There's social and personal pressure to abandon pre-baby goals in favor of mothering. Then there's the fact that moms consistently earn less than women without children, as well as federal policies that disproportionately hinder moms, such as the lack of federal paid family leave.

If moms earn less that women without children, it's because they aren't working as much as women without children. If I am sticking around and picking up Moomy slack, why shouldn't I earn more?

Quote

She was only able to afford to take six weeks off from her job, however, which she says impacted her relationship with her son. "I was really sad because I went back to work in the ER and said, 'OK, I'm going to go pump,' and they just kind of laughed at me, like, 'Good luck with that on a 12-hour shift," Sheehan says. "I couldn't work full time and breastfeed and keep it up." Among some 42 developed countries, the U.S. is the only one without mandatory paid maternity leave on a national level, according to data compiled by the Organisation for Economic Co-operation and Development (OECD). The report found that almost all other OECD countries offer at least three months of paid maternity leave.

This is a personal problem. She has a job where it's difficult to take breaks. The answer is to find another job where she can or not breast feed and tell the La Leache Tit Nazis to bugger off. Or marry a man who can support her while she stays home. Presumably having kids is something she and her husband want and they can find a way to pay for it themselves.
Re: The "pre-baybee bucket list"
May 31, 2018
The bucket list is a new spin but they have interjected so much of the recycled garbage into this article about how society owes mahms. They get plenty already. I hope young women read this and think about all the ramifications of having and not having children will affect them. And they factor in the 50% divorce rate so they realize a baby in Belize may be impossible. Unfortunately most will just read this and decide this won't be their reality though these featured women seem to have more full lives pre-baby than most moms.

I'm really sick of the media and all their excuse to interject about the US being the only one without maternity leave. Like anything else lifestyle oriented, if people want leave then save money for it. I've known plenty of people who have done this and not one expected the taxpayers to finance it. I've known mothers who have also done this and on very tight budgets. They wouldn't complain because having kids was worth saving and struggling to them and they were respectable people.

And yes, taking time off work will cause your value in the workforce to decrease. And moos, you aren't the only ones who take time off but people who are sick or laid off didn't have a choice in the matter. And that is why they sometimes qualify for unemployment or SSI/D. There are many people who are unable to work who would love to do so if they could.

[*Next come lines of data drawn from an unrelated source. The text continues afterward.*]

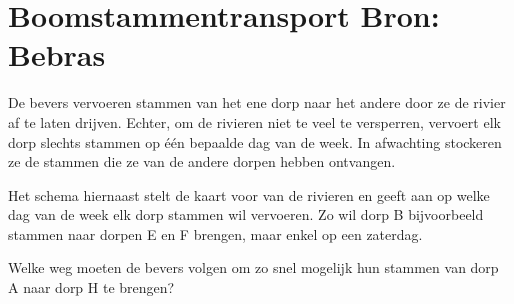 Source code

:\documentclass[12pt, a4paper]{article}
\begin{document}
	\begin{minipage}{\textwidth}
		\section{Boomstammentransport \hfill\small Bron: Bebras}

			\begin{minipage}{0.6\linewidth}
				De bevers vervoeren stammen van het ene dorp naar het andere door ze de rivier af te laten drijven. Echter, om de rivieren niet te veel te versperren, vervoert elk dorp slechts stammen op één bepaalde dag van de week. In afwachting stockeren ze de stammen die ze van de andere dorpen hebben ontvangen.
				
				Het schema hiernaast stelt de kaart voor van de rivieren en geeft aan op welke dag van de week elk dorp stammen wil vervoeren. Zo wil dorp B bijvoorbeeld stammen naar dorpen E en F brengen, maar enkel op een zaterdag.
				
				Welke weg moeten de bevers volgen om zo snel mogelijk hun stammen van dorp A naar dorp H te brengen?
							

\end{minipage}
\end{minipage}
\end{document}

And really, are kids expensive? Are the costs of all 18 years plus daycare and college published in millions of articles on the internet or only to the child-free?

Quote "I worried it would be selfish to pay for a nanny so I could write a few mornings a week or to ask my friends and family to babysit while I trained to become a yoga teacher. Would I be a worse mother if I dedicated significant time to something other than caring for my baby? What would people think of me if I left my newborn at home to do something purely for myself?"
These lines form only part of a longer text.